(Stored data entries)
------------------------------
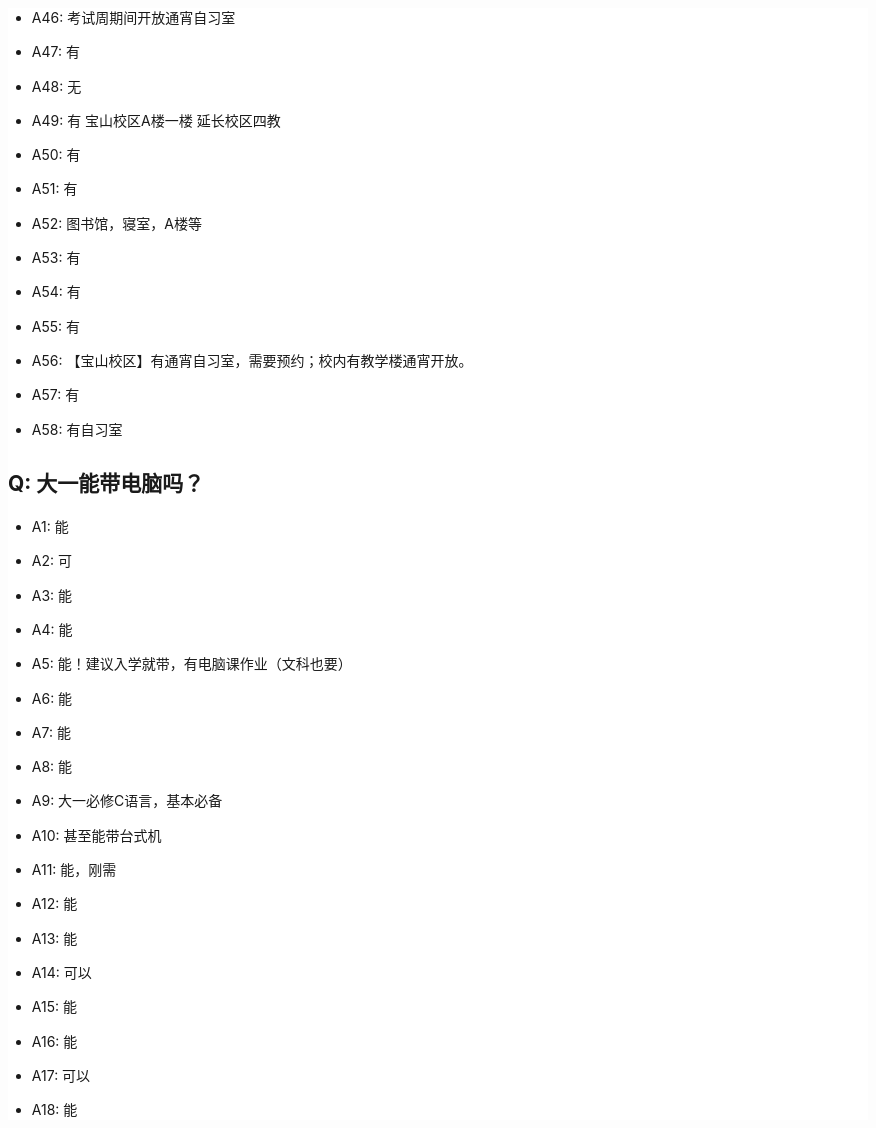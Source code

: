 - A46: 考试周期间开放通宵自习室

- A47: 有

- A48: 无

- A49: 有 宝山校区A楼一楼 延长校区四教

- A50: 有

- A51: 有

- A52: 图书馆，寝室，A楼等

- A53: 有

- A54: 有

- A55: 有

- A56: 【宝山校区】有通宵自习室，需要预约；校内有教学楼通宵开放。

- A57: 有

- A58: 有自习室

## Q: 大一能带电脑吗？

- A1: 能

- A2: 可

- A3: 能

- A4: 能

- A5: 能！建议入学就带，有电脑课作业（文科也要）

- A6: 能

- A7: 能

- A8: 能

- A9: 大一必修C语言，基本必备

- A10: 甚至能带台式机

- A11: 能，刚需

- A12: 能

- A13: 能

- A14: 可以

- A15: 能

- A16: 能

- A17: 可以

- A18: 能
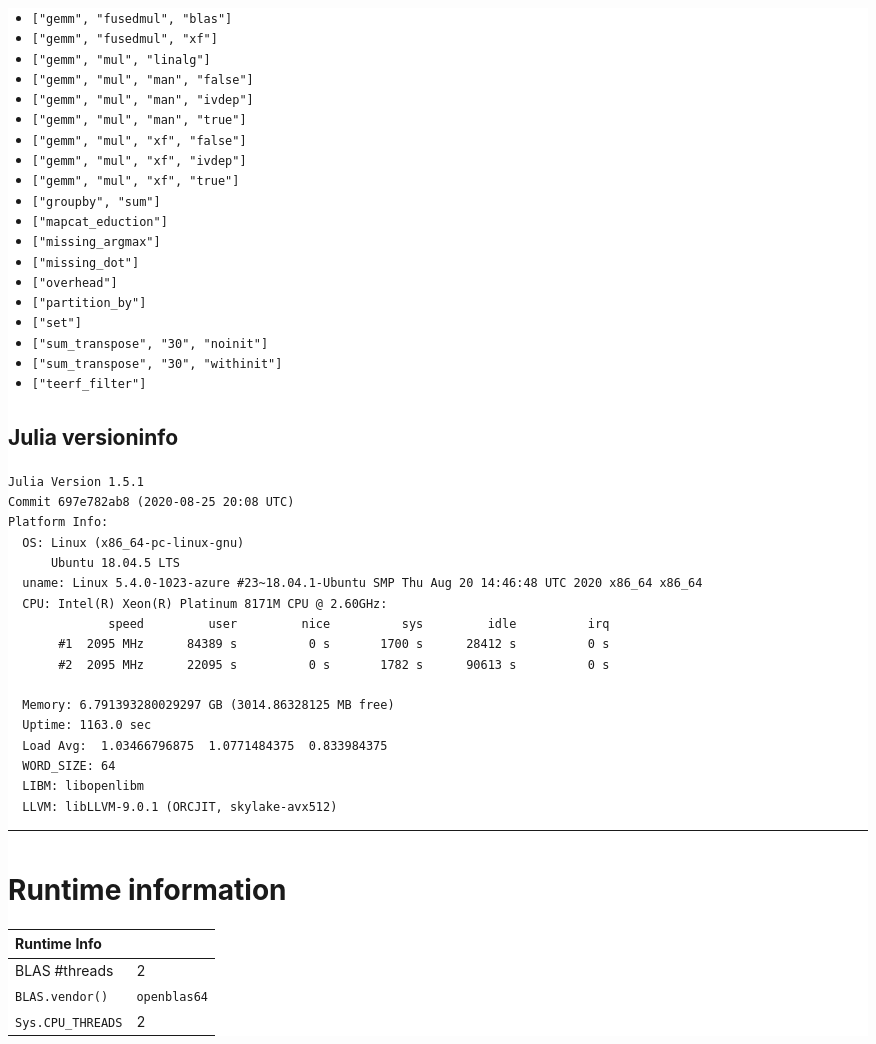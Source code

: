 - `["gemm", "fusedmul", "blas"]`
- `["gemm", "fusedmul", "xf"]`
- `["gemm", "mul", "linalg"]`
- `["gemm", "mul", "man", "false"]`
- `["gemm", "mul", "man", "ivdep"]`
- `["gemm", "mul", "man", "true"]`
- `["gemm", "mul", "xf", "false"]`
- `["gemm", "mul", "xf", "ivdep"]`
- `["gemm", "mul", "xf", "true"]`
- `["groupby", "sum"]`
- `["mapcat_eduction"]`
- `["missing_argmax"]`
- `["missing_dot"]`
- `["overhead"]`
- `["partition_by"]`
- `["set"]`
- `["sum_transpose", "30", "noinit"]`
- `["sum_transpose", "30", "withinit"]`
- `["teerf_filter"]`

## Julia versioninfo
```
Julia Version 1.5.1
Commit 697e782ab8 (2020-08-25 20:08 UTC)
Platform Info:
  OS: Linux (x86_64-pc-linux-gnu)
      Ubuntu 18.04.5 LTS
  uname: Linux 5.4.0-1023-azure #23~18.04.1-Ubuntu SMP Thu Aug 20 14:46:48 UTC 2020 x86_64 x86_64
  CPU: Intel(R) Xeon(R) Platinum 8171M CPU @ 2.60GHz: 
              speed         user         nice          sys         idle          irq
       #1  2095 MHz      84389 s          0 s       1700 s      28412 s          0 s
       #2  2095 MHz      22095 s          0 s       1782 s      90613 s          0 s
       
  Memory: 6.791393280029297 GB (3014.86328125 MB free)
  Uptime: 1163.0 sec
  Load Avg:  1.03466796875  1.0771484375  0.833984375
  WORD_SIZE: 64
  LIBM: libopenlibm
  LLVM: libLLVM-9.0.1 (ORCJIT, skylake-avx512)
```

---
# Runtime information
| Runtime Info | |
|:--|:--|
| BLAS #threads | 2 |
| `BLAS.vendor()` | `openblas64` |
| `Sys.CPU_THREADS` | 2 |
------------------------------
## Problem details
What is needed is the number of lines in the data that hold the word "Julia", with nothing added.

## Solution
2